Safety jokes
What do you call a feminist with a rape whistle? Delusional and optimistic.
Things you never want to do in jail:
- Never piss off an inmate. - Don’t start fights with the cops. - Don’t drop the soap. - Don’t run away from the cops.
What is the day parents stopped fearing for their little boys? June 25, dead pedo day.
What do you do when a woman is choking?
Back up a couple inches.
They told me throwing babies was bad, but guess what I did yesterday? I threw my baby cousin down the escalator.
Yaaaass
What does a cigar and a hamster have in common?
Both are completely harmless until you put it in your mouth and light it on fire.

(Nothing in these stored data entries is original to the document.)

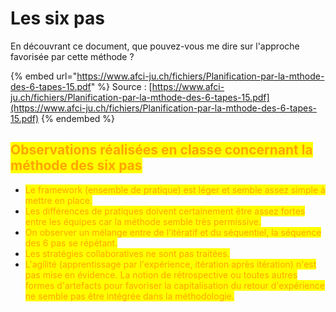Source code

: # Les six pas

En découvrant ce document, que pouvez-vous me dire sur l'approche favorisée par cette méthode ?

{% embed url="https://www.afci-ju.ch/fichiers/Planification-par-la-mthode-des-6-tapes-15.pdf" %}
Source : [https://www.afci-ju.ch/fichiers/Planification-par-la-mthode-des-6-tapes-15.pdf](https://www.afci-ju.ch/fichiers/Planification-par-la-mthode-des-6-tapes-15.pdf)
{% endembed %}



## <mark style="color:orange;">Observations réalisées en classe concernant la méthode des six pas</mark>

* <mark style="color:orange;">Le framework (ensemble de pratique) est léger et semble assez simple à mettre en place.</mark>
* <mark style="color:orange;">Les différences de pratiques doivent certainement être assez fortes entre les équipes car la méthode semble très permissive.</mark>
* <mark style="color:orange;">On observer un mélange entre de l'itératif et du séquentiel, la séquence des 6 pas se répétant.</mark>
* <mark style="color:orange;">Les stratégies collaboratives ne sont pas traitées.</mark>
* <mark style="color:orange;">L'agilité (apprentissage par l'expérience, itération après itération) n'est pas mise en évidence. La notion de rétrospective ou toutes autres formes d'artefacts pour favoriser la capitalisation du retour d'expérience ne semble pas être intégrée dans la méthodologie.</mark>

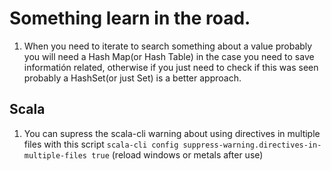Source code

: # Something learn in the road.

1. When you need to iterate to search something about a value probably you will need a Hash Map(or Hash Table) in the case you need to save informatión related, otherwise if you just need to check if this was seen probably a HashSet(or just Set) is a better approach.

## Scala

1. You can supress the scala-cli warning about using directives in multiple files with this script `scala-cli config suppress-warning.directives-in-multiple-files true` (reload windows or metals after use)
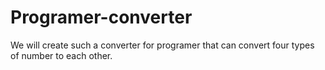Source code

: # Programer-converter
We will create such a converter for programer that can convert four types of number to each other.

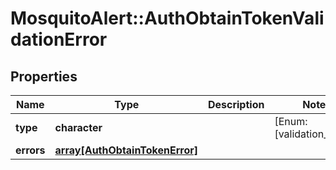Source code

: # MosquitoAlert::AuthObtainTokenValidationError


## Properties
Name | Type | Description | Notes
------------ | ------------- | ------------- | -------------
**type** | **character** |  | [Enum: [validation_error]] 
**errors** | [**array[AuthObtainTokenError]**](AuthObtainTokenError.md) |  | 


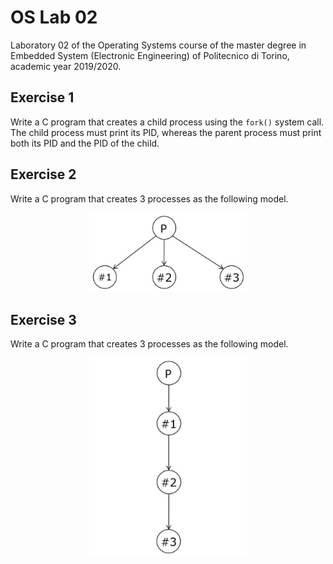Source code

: # OS Lab 02
Laboratory 02 of the Operating Systems course of the master degree in Embedded System (Electronic Engineering) of Politecnico di Torino, academic year 2019/2020.<br/>

## Exercise 1
Write a C program that creates a child process using the `fork()` system call.
The child process must print its PID, whereas the parent process must print both its PID and the PID of the child.

## Exercise 2
Write a C program that creates 3 processes as the following model.

<p align="center">
  <img src="./fig/model_ex02.png" width="50%">
</p>


## Exercise 3
Write a C program that creates 3 processes as the following model.

<p align="center">
  <img src="./fig/model_ex03.png" width="50%">
</p>
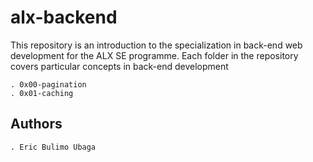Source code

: # alx-backend

This repository is an introduction to the specialization in back-end web
development for the ALX SE programme.
Each folder in the repository covers particular concepts in back-end
development

    . 0x00-pagination
    . 0x01-caching

## Authors

	. Eric Bulimo Ubaga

I called the suicide hotline, and he suggested I draw on myself to distract myself.
I replied I'd get ink poisoning.
Wouldn't recommend, the police came.
I heard a neat little trick you can use to have a public pool all to yourself. If you blow a whistle 3 times, everyone will just get out!
What's the difference between a bridge and a burrito?
I can't jump off a burrito.
The S in America stands for safe.
Roses are red, fishers are fishing,
I really hope you’ll be reported missing.
What do the Twin Towers and my ad's condom both have in common?
They both broke and everybody cried.
Mom tells her son to go to the other kid, to walk to the kid just standing still, to clap so the kid can hear and move out of the way of the car.
But her son was blind, the other kid had no legs so he couldn't walk, and the kid has no arms so he couldn't clap, and the kid died because he couldn't hear; he was deaf.
Those rape alarms give you a headache, don't they?
Hey, I just found out my toaster is waterproof! :D
What do you call people who jump into the Hoover Dam?
Dam fools.
You wanna know proof that cats don't always land on their feet? Well then, watch The Lion King.
What's better than swinging a baby around on a rope?
Stopping it with a shovel.
What’s one good thing about child molesters? They drive slow in a school zone.
What does a cigarette and a hamster have in common?
Both are completely harmless until you put it in your mouth and light it on fire.